From the line containing "4. **Alignment**" down to the final line of the entries below, restate each line word for word and add nothing.

(Records for the task Opens)

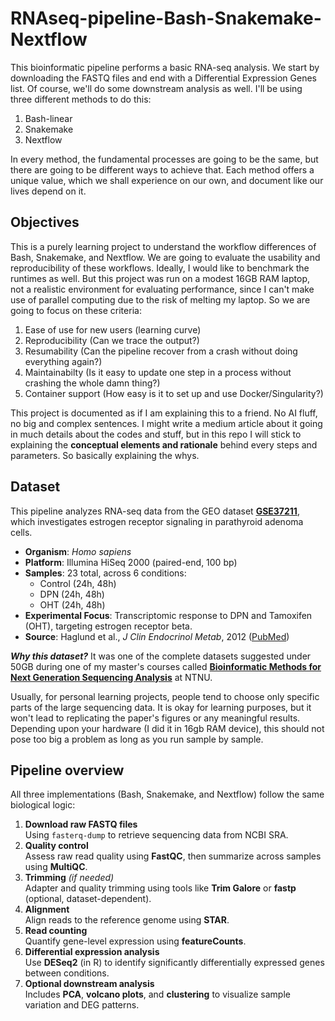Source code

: # RNAseq-pipeline-Bash-Snakemake-Nextflow

This bioinformatic pipeline performs a basic RNA-seq analysis. We start by downloading the FASTQ files and end with a Differential Expression Genes list. Of course, we'll do some downstream analysis as well. I'll be using three different methods to do this:
1. Bash-linear
2. Snakemake
3. Nextflow

In every method, the fundamental processes are going to be the same, but there are going to be different ways to achieve that. Each method offers a unique value, which we shall experience on our own, and document like our lives depend on it.

## Objectives
This is a purely learning project to understand the workflow differences of Bash, Snakemake, and Nextflow. We are going to evaluate the usability and reproducibility of these workflows. Ideally, I would like to benchmark the runtimes as well. But this project was run on a modest 16GB RAM laptop, not a realistic environment for evaluating performance, since I can't make use of parallel computing due to the risk of melting my laptop. So we are going to focus on these criteria:
1. Ease of use for new users (learning curve)
2. Reproducibility (Can we trace the output?)
3. Resumability (Can the pipeline recover from a crash without doing everything again?)
4. Maintainabilty (Is it easy to update one step in a process without crashing the whole damn thing?)
5. Container support (How easy is it to set up and use Docker/Singularity?)
   
This project is documented as if I am explaining this to a friend. No AI fluff, no big  and complex sentences.
I might write a medium article about it going in much details about the codes and stuff, but in this repo I will stick to explaining the **conceptual elements and rationale** behind every steps and parameters. So basically explaining the whys.

## Dataset
This pipeline analyzes RNA-seq data from the GEO dataset **[GSE37211](https://www.ncbi.nlm.nih.gov/geo/query/acc.cgi?acc=GSE37211)**, which investigates estrogen receptor signaling in parathyroid adenoma cells.

- **Organism**: *Homo sapiens*
- **Platform**: Illumina HiSeq 2000 (paired-end, 100 bp)
- **Samples**: 23 total, across 6 conditions:
  - Control (24h, 48h)
  - DPN (24h, 48h)
  - OHT (24h, 48h)
- **Experimental Focus**: Transcriptomic response to DPN and Tamoxifen (OHT), targeting estrogen receptor beta.
- **Source**: Haglund et al., *J Clin Endocrinol Metab*, 2012 ([PubMed](https://pubmed.ncbi.nlm.nih.gov/23024189/))



***Why this dataset?*** It was one of the complete datasets suggested under 50GB during one of my master's courses called **[Bioinformatic Methods for Next Generation Sequencing Analysis](https://www.ntnu.edu/studies/courses/MOL8008#tab=omEmnet)** at NTNU.

Usually, for personal learning projects, people tend to choose only specific parts of the large sequencing data. It is okay for learning purposes, but it won't lead to replicating the paper's figures or any meaningful results. Depending upon your hardware (I did it in 16gb RAM device), this should not pose too big a problem as long as you run sample by sample.

## Pipeline overview
All three implementations (Bash, Snakemake, and Nextflow) follow the same biological logic:

1. **Download raw FASTQ files**  
   Using `fasterq-dump` to retrieve sequencing data from NCBI SRA.
2. **Quality control**  
   Assess raw read quality using **FastQC**, then summarize across samples using **MultiQC**.
3. **Trimming** *(if needed)*  
   Adapter and quality trimming using tools like **Trim Galore** or **fastp** (optional, dataset-dependent).
4. **Alignment**  
   Align reads to the reference genome using **STAR**.
5. **Read counting**  
   Quantify gene-level expression using **featureCounts**.
6. **Differential expression analysis**  
   Use **DESeq2** (in R) to identify significantly differentially expressed genes between conditions.
7. **Optional downstream analysis**  
   Includes **PCA**, **volcano plots**, and **clustering** to visualize sample variation and DEG patterns.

(Records for the task Closes)

# Written solution:
4. **Alignment**  
   Align reads to the reference genome using **STAR**.
5. **Read counting**  
   Quantify gene-level expression using **featureCounts**.
6. **Differential expression analysis**  
   Use **DESeq2** (in R) to identify significantly differentially expressed genes between conditions.
7. **Optional downstream analysis**  
   Includes **PCA**, **volcano plots**, and **clustering** to visualize sample variation and DEG patterns.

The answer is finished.